作者:蒲冠军, 王琛, 郑平东, 何立群
【摘要】 目的:观察肾衰2号方对慢性肾衰(chronic renal failure,CRF)大鼠肾皮质环氧化酶2(cyclooxygenase2,COX2)及环氧化酶1(cyclooxygenase1,COX1)mRNA表达的影响。方法:采用左肾动脉的2/3分支结扎,右肾摘除(ablation/infarction, A/I)法制作大鼠CRF模型。造模成功后,将造模大鼠随机分为模型组、西乐葆(塞来昔布)组、肾衰2号方组。选用10只正常大鼠作为正常对照组。治疗2个月后,苏木精和伊红染色观察大鼠肾组织形态学改变,检测治疗前后大鼠血清肌酐(serum creatinine,SCr)、尿素氮(blood urea nitrogen,BUN)水平,并用逆转录实时聚合酶链反应检测肾组织中COX2和COX1 mRNA的表达。结果:肾衰2号方能明显降低CRF大鼠SCr和BUN水平,改善肾功能及肾组织形态,并能明显降低CRF大鼠肾皮质COX2 mRNA表达量,但对COX1 mRNA表达无明显影响。结论:肾衰2号方可通过抑制COX2 mRNA的过度表达改善肾功能,减轻肾小球硬化和纤维化。

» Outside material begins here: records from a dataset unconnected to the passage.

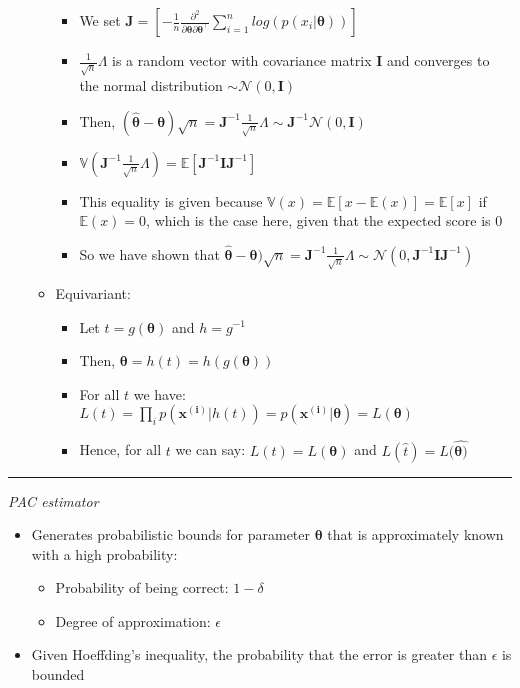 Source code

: \begin{itemize}
\begin{itemize}
\begin{itemize}
            \item We set $\boldsymbol{J} = [ -\frac{1}{n} \frac{\partial^2}{\partial \boldsymbol{\theta} \partial \boldsymbol{\theta}^\intercal} \sum_{i=1}^n log (p( x_i | \boldsymbol{\theta})) ]$
            \item $\frac{1}{\sqrt{n}} \Lambda$ is a random vector with covariance matrix $\boldsymbol{I}$ and converges to the normal distribution $\sim \mathcal{N}(0,\boldsymbol{I})$
            \item Then, $( \hat{\boldsymbol{\theta}} - \boldsymbol{\theta} ) \sqrt{n} = \boldsymbol{J}^{-1} \frac{1}{\sqrt{n}} \Lambda \sim \boldsymbol{J}^{-1}\mathcal{N}(0,\boldsymbol{I})$
            \item $\mathbb{V}(\boldsymbol{J}^{-1} \frac{1}{\sqrt{n}} \Lambda) = \mathbb{E}[\boldsymbol{J}^{-1}  \boldsymbol{I} \boldsymbol{J}^{-1}]$ 
            \item This equality is given because $\mathbb{V}(x) = \mathbb{E}[x-\mathbb{E}(x)] = \mathbb{E}[x]$ if $\mathbb{E}(x) = 0$, which is the case here, given that the expected score is $0$
            \item So we have shown that $\hat{\boldsymbol{\theta}} - \boldsymbol{\theta} ) \sqrt{n} = \boldsymbol{J}^{-1} \frac{1}{\sqrt{n}} \Lambda \sim \mathcal{N}(0,\boldsymbol{J}^{-1}\boldsymbol{I}\boldsymbol{J}^{-1})$
        \end{itemize}
        \item Equivariant: 
        \begin{itemize}
            \item Let $t = g(\boldsymbol{\theta})$ and $h = g^{-1}$ 
            \item Then, $\boldsymbol{\theta} = h(t) = h(g(\boldsymbol{\theta}))$
            \item For all $t$ we have: $L(t) = \prod_i p(\boldsymbol{x^({i})} | h(t)) = p(\boldsymbol{x^({i})} | \boldsymbol{\theta}) = L(\boldsymbol{\theta})$
            \item Hence, for all $t$ we can say: $L(t) = L(\boldsymbol{\theta})$ and $L(\hat{t}) = L(\hat{\boldsymbol{\theta})}$
        \end{itemize}
    \end{itemize}
\end{itemize}

{\color{lightgray}\hrule height 0.001mm}

\emph{PAC estimator}
\begin{itemize}
    \item Generates probabilistic bounds for parameter $\boldsymbol{\theta}$ that is approximately known with a high probability:
    \begin{itemize}
        \item Probability of being correct: $1-\delta$
        \item Degree of approximation: $\epsilon$
    \end{itemize}
    \item Given Hoeffding's inequality, the probability that the error is greater than $\epsilon$ is bounded
\end{itemize}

【关键词】 慢性肾功能衰竭; 环氧化酶2; 肾小球硬化; 肾脏纤维化; 大鼠
Cyclooxygenase2 (COX2) and cyclooxygenase1 (COX1) are the ratelimiting enzymes in synthesizing prostaglandins (PGs). According to studies abroad, COX2 metabolites implicated in residual glomerular damage[1] and abnormal PGs of COX2 involve in changes of glomerular hemodynamics, which, to some extent, have connections with occurrence and development of glomerular sclerosis and the deterioration of renal function[2]. Therefore, inhibiting overexpression of COX2 may be one of the effective ways to prevent and treat chronic renal failure (CRF). At present, COX2 and its inhibitors have become the research hotspot in chronic kidney diseases. COX2 and its catalytic metabolites play important roles in many aspects such as kidney development and regulation of renal hemodynamics. In recent years, thanks to the continuous efforts of exploration and practice, traditional Chinese medicine has achieved preliminary results in preventing and treating CRF. Based on the previous research, we observed the efficacy of No.2 Renal Failure Recipe (No.2RFR) in rats with CRF and explored its mechanism from the point of view of biochemistry, pathology and molecular biology.
1 Materials and methods
1.1 Experimental materials
1.1.1 Experimental animal Fifty SD male rats, SPF, weighing (170±10) g, were provided by Shanghai SuperB&&K Laboratory Animal Corp. Ltd. The animal certification number is SCXK(Hu)20030002.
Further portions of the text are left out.